This is meant for big video farm remember?
No, it is the only viable modular/headless machine that can legitimately run Mac OS (...unless you count a mini that can't run a pair of high-res displays smoothly without an eGPU). It has to be a "jack of all trades" for developers, enthusiasts, scientific users etc. with diverse needs.
As such, it delivers in all respects apart from the price/spec of the base model.
...meanwhile, down on the "big video farm", its going to have to compete with proper high-density compute options, like blade servers, multiple-Xeon systems, boxes with 10 GPUs and rackmount machines with proper server features like redundant PSUs and lights-out management and 1U cases that can fit 4+ servers in the space of a MP. You don't make a server by bolting a rackmount kit to a desktop.
Even in the video industry, this looks like a creative pro's workstation - someone who is going to appreciate the Mac OS UI and software compatibility that they are paying a premium for - rather than a source of raw computing grunt.
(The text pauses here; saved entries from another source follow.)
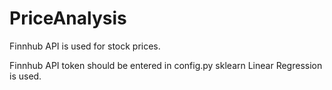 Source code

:# PriceAnalysis

Finnhub API is used for stock prices.

Finnhub API token should be entered in config.py 
sklearn Linear Regression is used.
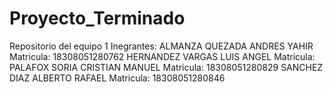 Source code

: # Proyecto_Terminado
Repositorio del equipo 1
Inegrantes:
ALMANZA QUEZADA ANDRES YAHIR
Matricula: 18308051280762
HERNANDEZ VARGAS LUIS ANGEL
Matricula:
PALAFOX SORIA CRISTIAN MANUEL
Matricula: 18308051280829
SANCHEZ DIAZ ALBERTO RAFAEL
Matricula: 18308051280846

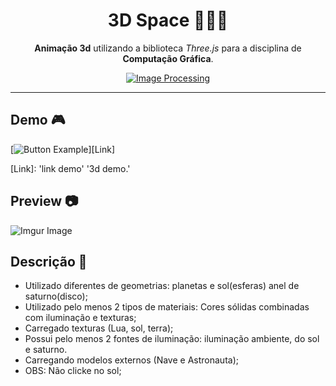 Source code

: <div align="center">

# 3D Space 🧑🏽‍🚀
 **Animação 3d** utilizando a biblioteca *Three.js* para a disciplina de **Computação Gráfica**.

[![Image Processing](https://img.shields.io/badge/3D-Demo-red.svg?logo=nintendo3ds&logoColor=f5f5f5&style=for-the-badge)]()

</div>

---

## Demo 🎮

[![Button Example]][Link]

[Link]: 'link demo' '3d demo.'

[Button Example]: https://img.shields.io/badge/demo-red?style=for-the-badge

## Preview 📷

![Imgur Image](https://i.imgur.com/XJhzZR0.png)

## Descrição 📄
- Utilizado diferentes de geometrias: planetas e sol(esferas) anel de saturno(disco);
- Utilizado pelo menos 2 tipos de materiais: Cores sólidas combinadas com iluminação e texturas;
- Carregado texturas (Lua, sol, terra);
- Possui pelo menos 2 fontes de iluminação: iluminação ambiente, do sol e saturno.
- Carregando modelos externos (Nave e Astronauta);
- OBS: Não clicke no sol;
#
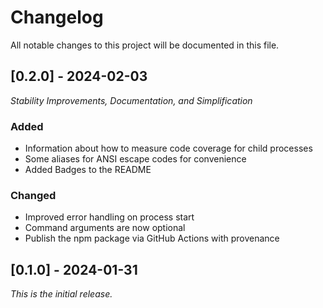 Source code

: # Changelog

All notable changes to this project will be documented in this file.

## [0.2.0] - 2024-02-03

_Stability Improvements, Documentation, and Simplification_

### Added

-   Information about how to measure code coverage for child processes
-   Some aliases for ANSI escape codes for convenience
-   Added Badges to the README

### Changed

-   Improved error handling on process start
-   Command arguments are now optional
-   Publish the npm package via GitHub Actions with provenance

## [0.1.0] - 2024-01-31

_This is the initial release._
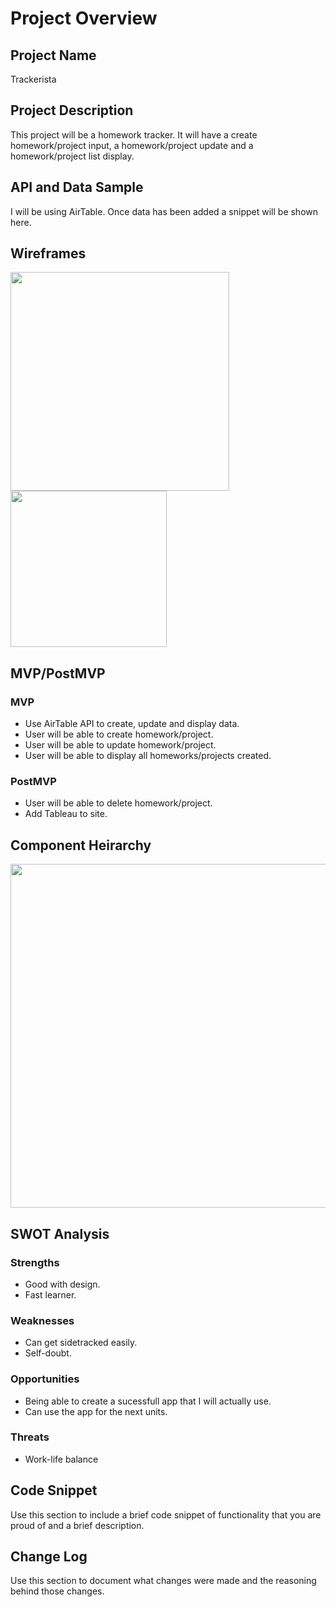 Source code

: # Project Overview

## Project Name

Trackerista

## Project Description

This project will be a homework tracker. It will have a create homework/project input, a homework/project update and a homework/project list display.

## API and Data Sample

I will be using AirTable. Once data has been added a snippet will be shown here.

## Wireframes

<div>
<img src=https://res.cloudinary.com/dhj9oydvn/image/upload/v1599242696/Trackerista_Desktop_uj4pkf.png width="350">

<img src=https://res.cloudinary.com/dhj9oydvn/image/upload/v1599243332/Celllphone_Wireframe_szaehq.png width="250">

</div>

## MVP/PostMVP

### MVP 

- Use AirTable API to create, update and display data.
- User will be able to create homework/project.
- User will be able to update homework/project.
- User will be able to display all homeworks/projects created.

### PostMVP  

- User will be able to delete homework/project.
- Add Tableau to site.

## Component Heirarchy

<div> 
  <img src=https://res.cloudinary.com/dhj9oydvn/image/upload/v1599244959/Component%20Hierarchy.png width="550">
  </div>

## SWOT Analysis

### Strengths 
  - Good with design.
  - Fast learner.

### Weaknesses
  - Can get sidetracked easily.
  - Self-doubt.

### Opportunities 
  - Being able to create a sucessfull app that I will actually use.
  - Can use the app for the next units.

### Threats
  - Work-life balance
  

## Code Snippet

Use this section to include a brief code snippet of functionality that you are proud of and a brief description.  


## Change Log
 Use this section to document what changes were made and the reasoning behind those changes.  

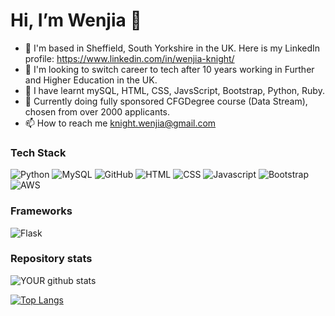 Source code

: # Hi, I’m Wenjia 👋 

- :round_pushpin:   I'm based in Sheffield, South Yorkshire in the UK. Here is my LinkedIn profile: https://www.linkedin.com/in/wenjia-knight/
- 👀  I'm looking to switch career to tech after 10 years working in Further and Higher Education in the UK.
- 📜 I have learnt mySQL, HTML, CSS, JavsScript, Bootstrap, Python, Ruby.
- 🏫 Currently doing fully sponsored CFGDegree course (Data Stream), chosen from over 2000 applicants. 
- 📫 How to reach me knight.wenjia@gmail.com

### Tech Stack
![Python](https://img.shields.io/badge/Python-3776AB?style=for-the-badge&logo=python&logoColor=white)
![MySQL](https://img.shields.io/badge/MySQL-00000F?style=for-the-badge&logo=mysql&logoColor=white)
![GitHub](https://img.shields.io/badge/github-%23121011.svg?style=for-the-badge&logo=github&logoColor=white)
![HTML](https://img.shields.io/badge/HTML5-E34F26?style=for-the-badge&logo=html5&logoColor=white)
![CSS](https://img.shields.io/badge/CSS3-1572B6?style=for-the-badge&logo=css3&logoColor=white)
![Javascript](https://img.shields.io/badge/JavaScript-F7DF1E?style=for-the-badge&logo=javascript&logoColor=black)
![Bootstrap](https://img.shields.io/badge/Bootstrap-563D7C?style=for-the-badge&logo=bootstrap&logoColor=white)
![AWS](https://img.shields.io/badge/Amazon_AWS-FF9900?style=for-the-badge&logo=amazonaws&logoColor=white)

### Frameworks
![Flask](https://img.shields.io/badge/Flask-000000?style=for-the-badge&logo=flask&logoColor=white)

### Repository stats
![YOUR github stats](https://github-readme-stats.vercel.app/api?username=wenjia-knight&count_private=true&hide=stars&hide_rank=true&show_icons=true)

[![Top Langs](https://github-readme-stats.vercel.app/api/top-langs/?username=wenjia-knight&layout=compact&count_private=true)](https://github.com/anuraghazra/github-readme-stats)
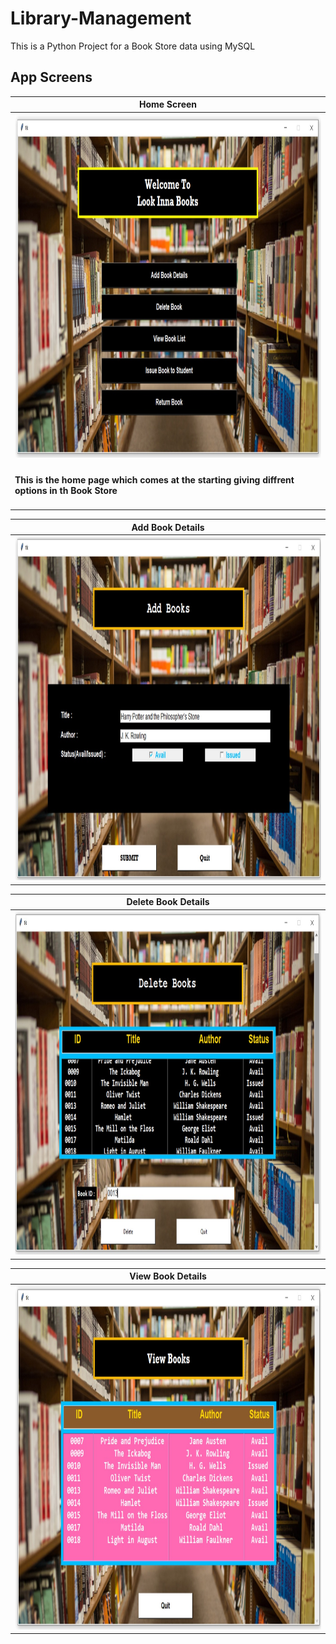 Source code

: # Library-Management
This is a Python Project for a Book Store data using MySQL


App Screens
-------
| Home Screen    |
| ------------- |
| <img src ="p1.jpg" width = "900" height = "550">     |
|<h4> This is the home page which comes at the starting giving diffrent options in th Book Store  |

| Add Book Details |
| ------------- |
| <img src ="p2.jpg" width = "900" height = "550">      |

| Delete Book Details     |
| ------------- |
| <img src ="p3.jpg" width = "900" height = "550">      |

| View Book Details       |
| ------------- |
| <img src ="p4.jpg" width = "900" height = "550">      |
I'm sure anybody working on the 'render farm' model has long since adopted to software and codecs that are supported by generic pile-it-high hardware (...I doubt that even Apple's cloud server farms are running on stacks of Mac Minis).
Its got a temporary advantage in that it uses the newest Xeon W chips that have enough PCIe lanes to support quad GPUs with slots to spare - so none of the currently available cheaper single-Xeon machines can match it on expandability, the ones that do being more expensive multi-Xeon rigs with more cores. That could change if more manufacturers take on the new Xeon Ws.